I've travelled in 50 plus before but i was fully acclimatised. I'm seriously thinking to put her in someone's 4WD...anyone out there with a Toyota and A/C for the lady?
I don't know about May specifically but more likely than not you'll be hard pressed to find a 4X4 heading south, unless there happens to be some other foreigner taking the same ferry that week.
If not, you'll have to wait an entire week to see if someone else wanders along. And as you can imagine, the boredom of an entire week in Wadi Halfa greatly exceeds the pain of a few 100 meter walks.
You can arrange for a ride in Wadi though if you are absolutely desperate. They will charge you an arm and a leg though, they greatly understand the rules of demand and supply.

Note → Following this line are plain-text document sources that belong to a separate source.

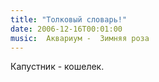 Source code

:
 ```yaml
---
title: "Толковый словарь!"
date: 2006-12-16T00:01:00
music:  Аквариум -  Зимняя роза
---
```


<P>Капустник - кошелек.

</P>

The bus also runs south, but in my opinion, being squashed into an ancient bus with no shocks and sitting in that tin can in the hot sun is the exact reason that I choose to ride a bike.
You'll understand when you get to northern Sudan, but the long and the short of it is, there are not any easy solutions, it is the middle of nowhere. You and her will already be used to the 50 degree heat from your time in Egypt and the fact of it is, that the remoteness is what will make this part of the trip exceedingly memorable for the both of you. I've put my girlfriend on buses before to escape long boring sections in other countries, but I would not want anyone to miss the Wadi Halfa ride, it is tough but it is an absolute highlight, as a few people have mentioned.

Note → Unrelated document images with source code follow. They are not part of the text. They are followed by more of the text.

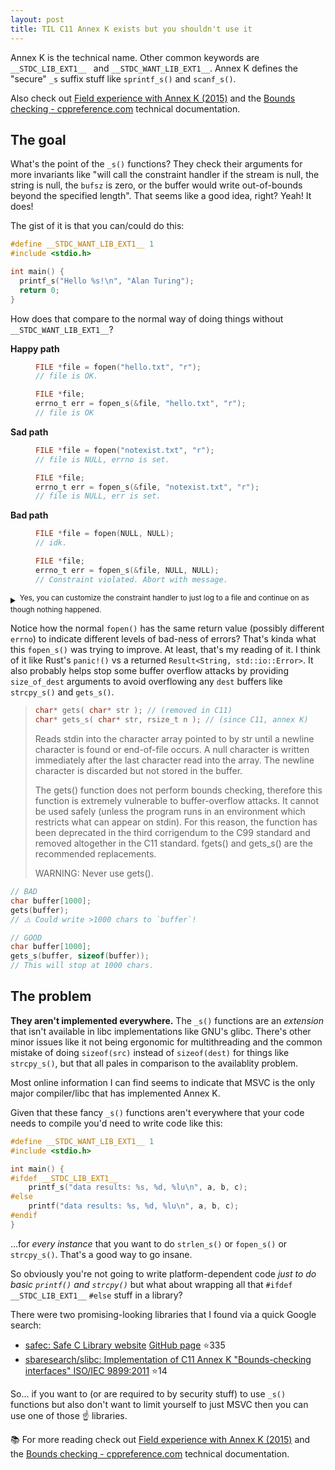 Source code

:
 ```yaml
---
layout: post
title: TIL C11 Annex K exists but you shouldn't use it
---
```


Annex K is the technical name. Other common keywords are `__STDC_LIB_EXT1__ ` and `__STDC_WANT_LIB_EXT1__`. Annex K defines the "secure" `_s` suffix stuff like `sprintf_s()` and `scanf_s()`.

Also check out [Field experience with Annex K (2015)](https://www.open-std.org/jtc1/sc22/wg14/www/docs/n1967.htm) and the [Bounds checking - cppreference.com](https://en.cppreference.com/w/c/error#Bounds_checking) technical documentation.

## The goal

What's the point of the `_s()` functions? They check their arguments for more invariants like "will call the constraint handler if the stream is null, the string is null, the `bufsz` is zero, or the buffer would write out-of-bounds beyond the specified length". That seems like a good idea, right? Yeah! It does!

The gist of it is that you can/could do this:

```c
#define __STDC_WANT_LIB_EXT1__ 1
#include <stdio.h>

int main() {
  printf_s("Hello %s!\n", "Alan Turing");
  return 0;
}
```

How does that compare to the normal way of doing things without `__STDC_WANT_LIB_EXT1__`?

<dl>
<dt><b>Happy path</b>
<dd>

```c
FILE *file = fopen("hello.txt", "r");
// file is OK.
```

<dd>

```c
FILE *file;
errno_t err = fopen_s(&file, "hello.txt", "r");
// file is OK
```

<dt><b>Sad path</b>
<dd>

```c
FILE *file = fopen("notexist.txt", "r");
// file is NULL, errno is set.
```

<dd>

```c
FILE *file;
errno_t err = fopen_s(&file, "notexist.txt", "r");
// file is NULL, err is set.
```

<dt><b>Bad path</b>
<dd>

```c
FILE *file = fopen(NULL, NULL);
// idk.
```

<dd>

```c
FILE *file;
errno_t err = fopen_s(&file, NULL, NULL);
// Constraint violated. Abort with message.
```

</dl>

<details><summary><sup>Yes, you can customize the constraint handler to just log to a file and continue on as though nothing happened.</sup></summary>

```c
set_constraint_handler_s(ignore_handler_s);
set_constraint_handler_s(abort_handler_s);
set_constraint_handler_s(my_awesome_handler);
```

</details>

Notice how the normal `fopen()` has the same return value (possibly different `errno`) to indicate different levels of bad-ness of errors? That's kinda what this `fopen_s()` was trying to improve. At least, that's my reading of it. I think of it like Rust's `panic!()` vs a returned `Result<String, std::io::Error>`. It also probably helps stop some buffer overflow attacks by providing `size_of_dest` arguments to avoid overflowing any `dest` buffers like `strcpy_s()` and `gets_s()`.

> ```c
> char* gets( char* str ); // (removed in C11)
> char* gets_s( char* str, rsize_t n ); // (since C11, annex K)
> ```
>
> Reads stdin into the character array pointed to by str until a newline character is found or end-of-file occurs. A null character is written immediately after the last character read into the array. The newline character is discarded but not stored in the buffer.
>
> The gets() function does not perform bounds checking, therefore this function is extremely vulnerable to buffer-overflow attacks. It cannot be used safely (unless the program runs in an environment which restricts what can appear on stdin). For this reason, the function has been deprecated in the third corrigendum to the C99 standard and removed altogether in the C11 standard. fgets() and gets_s() are the recommended replacements.
>
> WARNING: Never use gets().

```c
// BAD
char buffer[1000];
gets(buffer);
// ⚠️ Could write >1000 chars to `buffer`!
```


```c
// GOOD
char buffer[1000];
gets_s(buffer, sizeof(buffer));
// This will stop at 1000 chars.
```

## The problem

**They aren't implemented everywhere.** The `_s()` functions are an _extension_ that isn't available in libc implementations like GNU's glibc. There's other minor issues like it not being ergonomic for multithreading and the common mistake of doing `sizeof(src)` instead of `sizeof(dest)` for things like `strcpy_s()`, but that all pales in comparison to the availablity problem.

Most online information I can find seems to indicate that MSVC is the only major compiler/libc that has implemented Annex K.

Given that these fancy `_s()` functions aren't everywhere that your code needs to compile you'd need to write code like this:

```c
#define __STDC_WANT_LIB_EXT1__ 1
#include <stdio.h>

int main() {
#ifdef __STDC_LIB_EXT1__
    printf_s("data results: %s, %d, %lu\n", a, b, c);
#else
    printf("data results: %s, %d, %lu\n", a, b, c);
#endif
}
```

...for _every instance_ that you want to do `strlen_s()` or `fopen_s()` or `strcpy_s()`. That's a good way to go insane.

So obviously you're not going to write platform-dependent code _just to do basic `printf()` and `strcpy()`_ but what about wrapping all that `#ifdef __STDC_LIB_EXT1__` `#else` stuff in a library?

There were two promising-looking libraries that I found via a quick Google search:

- [safec: Safe C Library website](https://rurban.github.io/safeclib/) [GitHub page](https://github.com/rurban/safeclib) ⭐335
- [sbaresearch/slibc: Implementation of C11 Annex K "Bounds-checking interfaces" ISO/IEC 9899:2011](https://github.com/sbaresearch/slibc) ⭐14

So... if you want to (or are required to by security stuff) to use `_s()` functions but also don't want to limit yourself to just MSVC then you can use one of those ☝ libraries.

📚 For more reading check out [Field experience with Annex K (2015)](https://www.open-std.org/jtc1/sc22/wg14/www/docs/n1967.htm) and the [Bounds checking - cppreference.com](https://en.cppreference.com/w/c/error#Bounds_checking) technical documentation.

If you are really worried, about the heat, the most realistic solution is to go to desert riding mode. Get up pre-dawn, no faffing around and head off before the sun has even risen. You'll get in a few hours of riding until the heat builds up. Pick an interesting village when it does, stop for the day and sit beside the Nile, it's not a real hardship.
In short, ride it. Take your time, be careful and you'll look fondly look back on it for the rest of your life. If you want, there are a couple of campsites that we found that were amazing and I can track down the co-ordinates and send them to you.